Search code examples
.netregexxmlcdataparentheses

What is the balance matching regular expression for removing nested brackets composed of sets of ordered characters?


Following this question:

https://stackoverflow.com/a/24591578/1329812

I am trying to use balanced matching to replace all items within brackets but in the example the brackets are "{{" and "}}". Whereas my brackets would be "<![CDATA[" and "]]>".

I am having trouble modifying the [^{}] section of the regular expression in the accepted answer to the previous question to use my version of brackets instead. I have tried to modify [^{}] to (?!(<!\[CDATA\|\]\]>)).

I have simplified the problem to use 12 as the open bracket and 34 as the close bracket. The following returns "STST" as expected.

using System.Text.RegularExpressions;

Regex.Replace(
12T1212E343434STST12RING34',--input
'12(?!(12|34))*(((?<Open>12)(?!(12|34))*)+((?<Close-Open>34)(?!(12|34))*)+)*(?(Open)(?!))34',--pattern
''--replacement
);

However it does not work if i replace 12 with <!\[CDATA\[" and 34 with "\]\]>.

Finally, I would like to operate on the following CDATA Sample String:

"<![CDATA[t<![CDATA[e]]>]]>stst<![CDATA[ring]]>"

should return

"stst"

Solution

  • Your current 12...34 matching regex is not right since the tempered greedy token used is "corrupt" ((?!(12|34))* is missing the consuming part, .).

    You just need to remember about the parts of the regex like that: 1) the leading delimiter pattern, 2) the trailing delimiter pattern, 3) the part in between should match what is not both 1 and 2, 4) the conditional construct that checks if the "technical" group capture stack is empty.

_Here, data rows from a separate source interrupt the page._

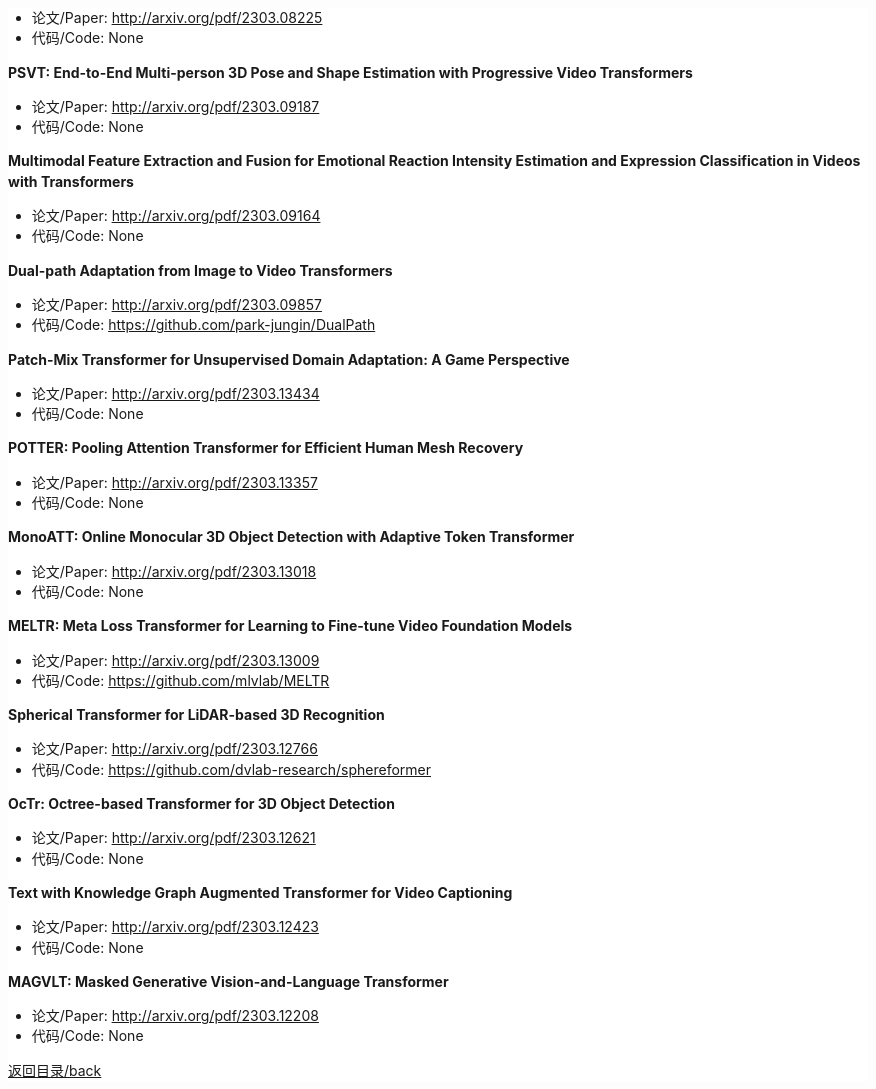 - 论文/Paper: http://arxiv.org/pdf/2303.08225
- 代码/Code: None

**PSVT: End-to-End Multi-person 3D Pose and Shape Estimation with Progressive Video Transformers**

- 论文/Paper: http://arxiv.org/pdf/2303.09187
- 代码/Code: None

**Multimodal Feature Extraction and Fusion for Emotional Reaction Intensity Estimation and Expression Classification in Videos with Transformers**

- 论文/Paper: http://arxiv.org/pdf/2303.09164
- 代码/Code: None

**Dual-path Adaptation from Image to Video Transformers**

- 论文/Paper: http://arxiv.org/pdf/2303.09857
- 代码/Code: https://github.com/park-jungin/DualPath

**Patch-Mix Transformer for Unsupervised Domain Adaptation: A Game Perspective**

- 论文/Paper: http://arxiv.org/pdf/2303.13434
- 代码/Code: None

**POTTER: Pooling Attention Transformer for Efficient Human Mesh Recovery**

- 论文/Paper: http://arxiv.org/pdf/2303.13357
- 代码/Code: None

**MonoATT: Online Monocular 3D Object Detection with Adaptive Token Transformer**

- 论文/Paper: http://arxiv.org/pdf/2303.13018
- 代码/Code: None

**MELTR: Meta Loss Transformer for Learning to Fine-tune Video Foundation Models**

- 论文/Paper: http://arxiv.org/pdf/2303.13009
- 代码/Code: https://github.com/mlvlab/MELTR

**Spherical Transformer for LiDAR-based 3D Recognition**

- 论文/Paper: http://arxiv.org/pdf/2303.12766
- 代码/Code: https://github.com/dvlab-research/sphereformer

**OcTr: Octree-based Transformer for 3D Object Detection**

- 论文/Paper: http://arxiv.org/pdf/2303.12621
- 代码/Code: None

**Text with Knowledge Graph Augmented Transformer for Video Captioning**

- 论文/Paper: http://arxiv.org/pdf/2303.12423
- 代码/Code: None

**MAGVLT: Masked Generative Vision-and-Language Transformer**

- 论文/Paper: http://arxiv.org/pdf/2303.12208
- 代码/Code: None

[返回目录/back](#Contents)

<a name="DepthEstimation"></a>
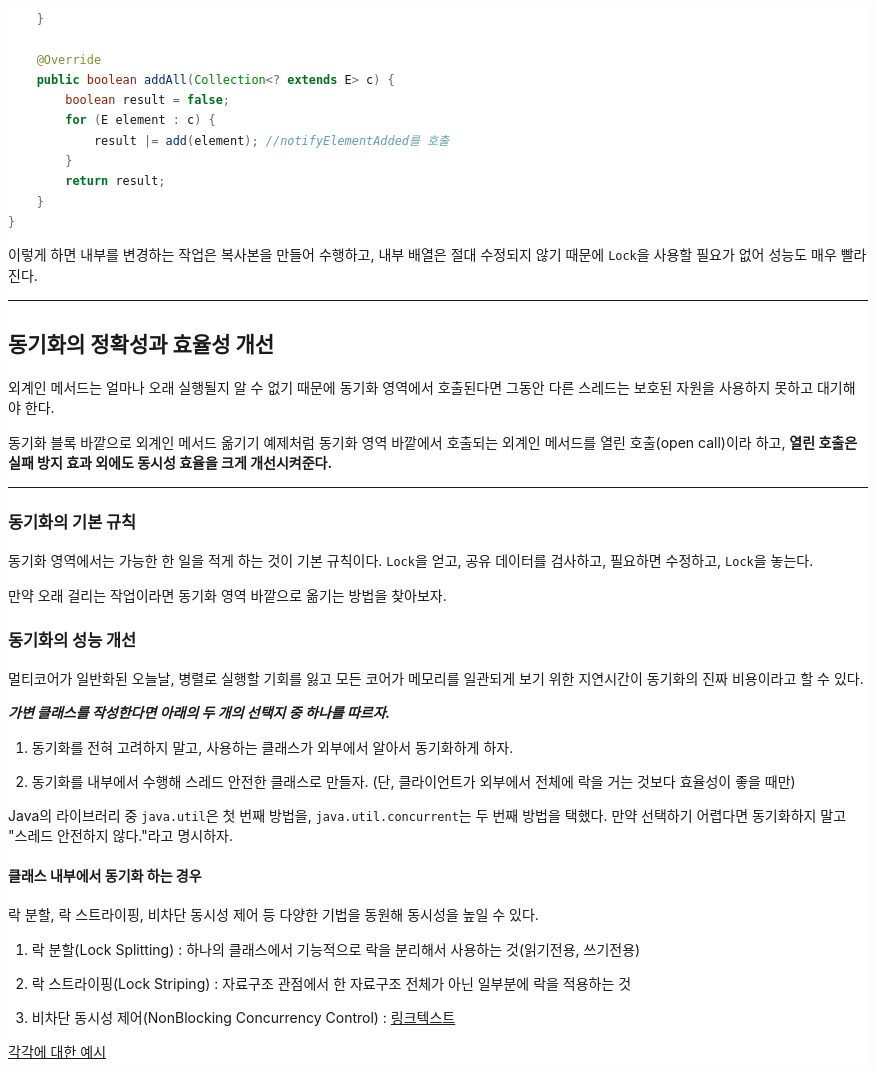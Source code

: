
 ``` java
    }

    @Override
    public boolean addAll(Collection<? extends E> c) {
        boolean result = false;
        for (E element : c) {
            result |= add(element); //notifyElementAdded를 호출
        }
        return result;
    }
}
```

이렇게 하면 내부를 변경하는 작업은 복사본을 만들어 수행하고, 내부 배열은 절대 수정되지 않기 때문에 `Lock`을 사용할 필요가 없어 성능도 매우 빨라진다.

___

## 동기화의 정확성과 효율성 개선

외계인 메서드는 얼마나 오래 실행될지 알 수 없기 때문에 동기화 영역에서 호출된다면 그동안 다른 스레드는 보호된 자원을 사용하지 못하고 대기해야 한다.

동기화 블록 바깥으로 외계인 메서드 옮기기 예제처럼 동기화 영역 바깥에서 호출되는 외계인 메서드를 열린 호출(open call)이라 하고, **열린 호출은 실패 방지 효과 외에도 동시성 효율을 크게 개선시켜준다.**

___

### 동기화의 기본 규칙

동기화 영역에서는 가능한 한 일을 적게 하는 것이 기본 규칙이다. `Lock`을 얻고, 공유 데이터를 검사하고, 필요하면 수정하고, `Lock`을 놓는다.

만약 오래 걸리는 작업이라면 동기화 영역 바깥으로 옮기는 방법을 찾아보자.

### 동기화의 성능 개선

멀티코어가 일반화된 오늘날, 병렬로 실행할 기회를 잃고 모든 코어가 메모리를 일관되게 보기 위한 지연시간이 동기화의 진짜 비용이라고 할 수 있다.

_**가변 클래스를 작성한다면 아래의 두 개의 선택지 중 하나를 따르자.**_

1. 동기화를 전혀 고려하지 말고, 사용하는 클래스가 외부에서 알아서 동기화하게 하자.

2. 동기화를 내부에서 수행해 스레드 안전한 클래스로 만들자. (단, 클라이언트가 외부에서 전체에 락을 거는 것보다 효율성이 좋을 때만)

Java의 라이브러리 중 `java.util`은 첫 번째 방법을, `java.util.concurrent`는 두 번째 방법을 택했다. 만약 선택하기 어렵다면 동기화하지 말고 "스레드 안전하지 않다."라고 명시하자.

#### 클래스 내부에서 동기화 하는 경우

락 분할, 락 스트라이핑, 비차단 동시성 제어 등 다양한 기법을 동원해 동시성을 높일 수 있다.

1. 락 분할(Lock Splitting) : 하나의 클래스에서 기능적으로 락을 분리해서 사용하는 것(읽기전용, 쓰기전용)

2. 락 스트라이핑(Lock Striping) : 자료구조 관점에서 한 자료구조 전체가 아닌 일부분에 락을 적용하는 것

3. 비차단 동시성 제어(NonBlocking Concurrency Control) : [링크텍스트](https://homoefficio.github.io/2017/02/19/Blocking-NonBlocking-Synchronous-Asynchronous/)

[각각에 대한 예시](https://github.com/Java-Bom/ReadingRecord/issues/141)
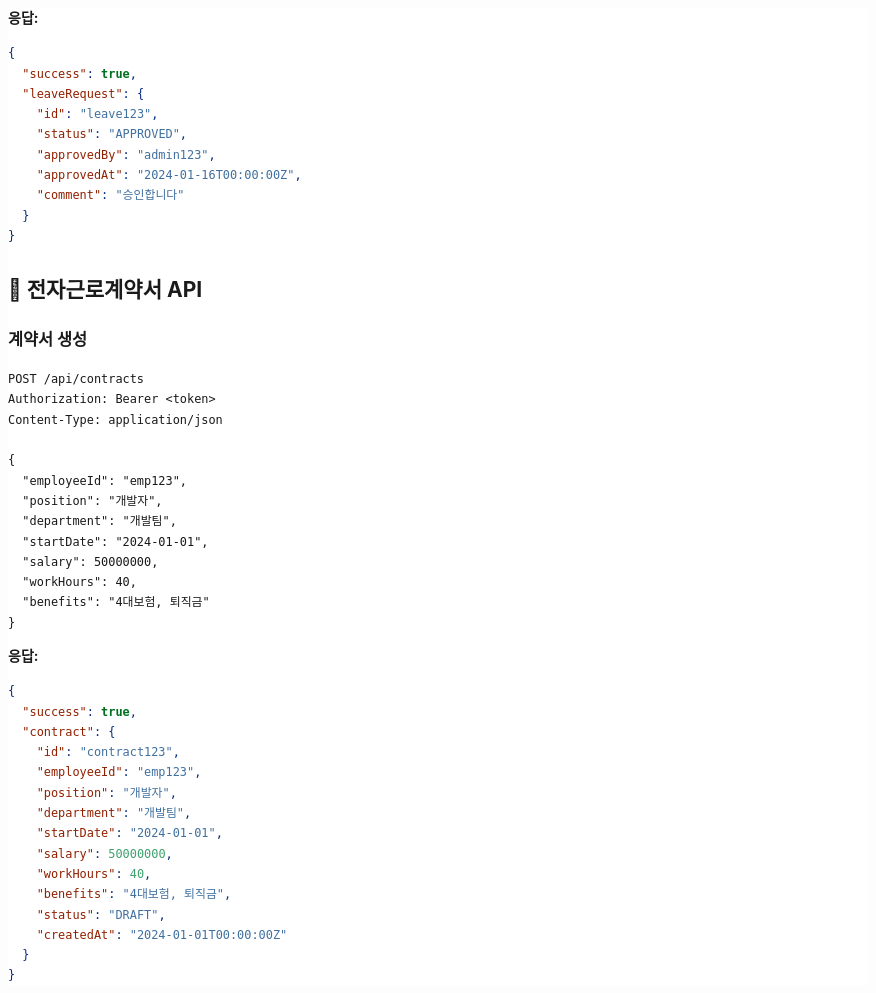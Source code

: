 **응답:**
```json
{
  "success": true,
  "leaveRequest": {
    "id": "leave123",
    "status": "APPROVED",
    "approvedBy": "admin123",
    "approvedAt": "2024-01-16T00:00:00Z",
    "comment": "승인합니다"
  }
}
```

## 📄 전자근로계약서 API

### 계약서 생성
```http
POST /api/contracts
Authorization: Bearer <token>
Content-Type: application/json

{
  "employeeId": "emp123",
  "position": "개발자",
  "department": "개발팀",
  "startDate": "2024-01-01",
  "salary": 50000000,
  "workHours": 40,
  "benefits": "4대보험, 퇴직금"
}
```

**응답:**
```json
{
  "success": true,
  "contract": {
    "id": "contract123",
    "employeeId": "emp123",
    "position": "개발자",
    "department": "개발팀",
    "startDate": "2024-01-01",
    "salary": 50000000,
    "workHours": 40,
    "benefits": "4대보험, 퇴직금",
    "status": "DRAFT",
    "createdAt": "2024-01-01T00:00:00Z"
  }
}
```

    So, the numeric regex can be fixed as

    12(?>(?!12|34).|(?<o>)12|(?<-o>)34)*(?(o)(?!))34
    

    (regex demo) and the CDATA one will look like

    <!\[CDATA\[(?>(?!<!\[CDATA\[|]]>).|(?<o>)<!\[CDATA\[|(?<-o>)]]>)*(?(o)(?!))]]>
    

    See this regex demo

    NOTE: If there can be newline symbols in the string input, use RegexOptions.Singleline option or the inline modifier version, (?s), at the pattern start.

    Pattern details:

    • 12 - the leading delimiter pattern
    • (?> - start of the atomic group that will match what is neither leading nor trailing patterns, and will keep track of those delimiting substrings:
      • (?!12|34).| - match any char (if RegexOptions.Singleline option is used, even including a newline) but a char that is a starting point of the 12 or 34 sequences
      • (?<o>)12| - match12` and increment the "o" group capture stack, or
      • (?<-o>)34 - match 34 and decrement the "o" group capture stack
    • )* - and repeat that (keep matching) zero or more occurrences of the patterns inside the atomic group
    • (?(o)(?!)) - the conditional construct that will check if the "o" group capture stack is empty. If it is not empty, backtracking will trigger, and balanced number of leading/trailing delimiters will be searched for.
    • 34 - the trailing delimiter pattern.

    Also, [ in <![CDATA[ must be escaped, as [ is a special char outside the character class, and ] in ]]> do not have to be escaped, since outside a character class, ] is not special for a .NET regex.